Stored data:

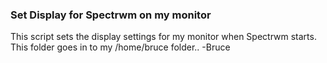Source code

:### Set Display for Spectrwm on my monitor
This script sets the display settings for my monitor when Spectrwm starts.
This folder goes in to my /home/bruce folder..
-Bruce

EXERCISE AIM:
Without changing a word, transcribe all of the data and omit its images.

TASK OUTPUT:
Source code

:### Set Display for Spectrwm on my monitor
This script sets the display settings for my monitor when Spectrwm starts.
This folder goes in to my /home/bruce folder..
-Bruce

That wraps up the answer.